Category: Sailing

London to Portimao

A short race (equivalent length to 2 Sydney Hobarts) was going to give us a taste of everything. We set off 1st September this first bit being a procession down the Thames to Southend .Tower bridge is opened for us and we parade around for a while. After several hours we anchor at Southend. It is a crowded yacht with 21 on board. There are not enough bunks .I sleep in the sail locker on top of one of the sails. In the morning we find our anchor line wrapped round therudder. Eventually we get it free with12 of us
hauling on the bridle line.
2 sept
It’s a downwind race start in light breezes .We were a bit behind at race start but on high side of line . The code 2 spinnaker is launched , on premise of sailing deeper .
Qingdao ends up well clear with us in the next 5 jockeying for position.

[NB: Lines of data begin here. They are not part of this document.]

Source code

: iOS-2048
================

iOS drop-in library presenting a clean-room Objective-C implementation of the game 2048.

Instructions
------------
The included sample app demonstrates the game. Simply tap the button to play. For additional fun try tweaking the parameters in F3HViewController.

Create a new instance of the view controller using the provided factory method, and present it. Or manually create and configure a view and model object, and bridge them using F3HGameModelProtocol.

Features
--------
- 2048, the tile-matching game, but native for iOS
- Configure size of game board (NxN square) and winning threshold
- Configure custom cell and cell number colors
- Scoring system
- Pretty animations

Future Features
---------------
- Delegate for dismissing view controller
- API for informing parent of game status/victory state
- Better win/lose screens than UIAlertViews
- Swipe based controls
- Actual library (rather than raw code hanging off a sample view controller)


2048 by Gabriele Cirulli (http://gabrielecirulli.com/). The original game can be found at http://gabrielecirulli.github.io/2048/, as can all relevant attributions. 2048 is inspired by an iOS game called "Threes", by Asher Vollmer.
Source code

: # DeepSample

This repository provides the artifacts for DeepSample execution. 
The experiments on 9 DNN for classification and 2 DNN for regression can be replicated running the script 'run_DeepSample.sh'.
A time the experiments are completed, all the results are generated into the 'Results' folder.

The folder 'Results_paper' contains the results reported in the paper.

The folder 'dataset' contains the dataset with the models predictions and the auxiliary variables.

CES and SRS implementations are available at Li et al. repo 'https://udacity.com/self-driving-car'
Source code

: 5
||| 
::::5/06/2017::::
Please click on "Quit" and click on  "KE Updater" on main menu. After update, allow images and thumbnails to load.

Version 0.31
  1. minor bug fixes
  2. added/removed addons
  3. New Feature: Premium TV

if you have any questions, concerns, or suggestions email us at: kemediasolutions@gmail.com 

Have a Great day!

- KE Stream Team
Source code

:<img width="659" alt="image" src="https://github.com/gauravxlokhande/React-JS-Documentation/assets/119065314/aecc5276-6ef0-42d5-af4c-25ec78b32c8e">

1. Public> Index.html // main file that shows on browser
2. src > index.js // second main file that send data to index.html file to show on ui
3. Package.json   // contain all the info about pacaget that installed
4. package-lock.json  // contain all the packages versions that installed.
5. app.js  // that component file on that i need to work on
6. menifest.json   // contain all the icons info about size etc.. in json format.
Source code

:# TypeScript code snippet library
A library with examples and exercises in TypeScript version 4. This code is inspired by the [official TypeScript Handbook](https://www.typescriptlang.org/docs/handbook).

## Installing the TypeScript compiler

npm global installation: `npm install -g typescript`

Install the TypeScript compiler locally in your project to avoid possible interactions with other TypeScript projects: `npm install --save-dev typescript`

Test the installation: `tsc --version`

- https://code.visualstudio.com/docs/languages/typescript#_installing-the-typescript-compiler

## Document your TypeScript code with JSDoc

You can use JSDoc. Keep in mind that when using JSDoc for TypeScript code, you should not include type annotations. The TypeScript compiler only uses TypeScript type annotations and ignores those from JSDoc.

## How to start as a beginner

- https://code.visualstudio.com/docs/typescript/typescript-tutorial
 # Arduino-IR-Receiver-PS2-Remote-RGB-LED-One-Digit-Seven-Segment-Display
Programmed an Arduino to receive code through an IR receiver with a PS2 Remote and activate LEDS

The breeze dies and it is like a parking lot. The wind is finally too close for the kite and the windseeker is launched for a short time . Halong Bay seems to get private breeze and sails from 10th into 1st. Finally the Westerly breeze freshens and we are beating toward the English channel.
With too much sail up we have to drop our yankee1. I am on the helm and in trying to luff up to help the crew I accidentally tack the yacht. It is a scary moment as we gybe around back to course as Zhuhai goes past and we go between Date to lead and Bermuda ,We lose 3 places in 30 seconds.
After dark in 15 to 25 knots we are under full main and staysail and make up ground and tack back ahead of Halong Bay .
3 sep
Now begins a relentless couple of days with life at 35 degrees tacking up the English channel.
Support watches become difficult with sometimes 1 or 2 out of 3 people ill.
4 sep
The relentless upwind sailing continues in 15 to 30 knots . UNICEF and Bermuda take a southerly cause and pass the whole fleet. We’re under double reefed main and yankee 2 ,smashing into the steepening English channel chop. If this is what it’s like what will 40 knots be like. At one moment while on the helm the yacht is literally launched of a wave comes crashing down ,everyone on deck is briefly in the air , one of the life raft mounts at the stern breaks. Seumas comments ,I didn’t think we were a plane Rick.

Half the crew are sick , the heads are not functioning ,cooking is nearly impossible.
Eventually we are onto a very long starboard tack for about 12 hours .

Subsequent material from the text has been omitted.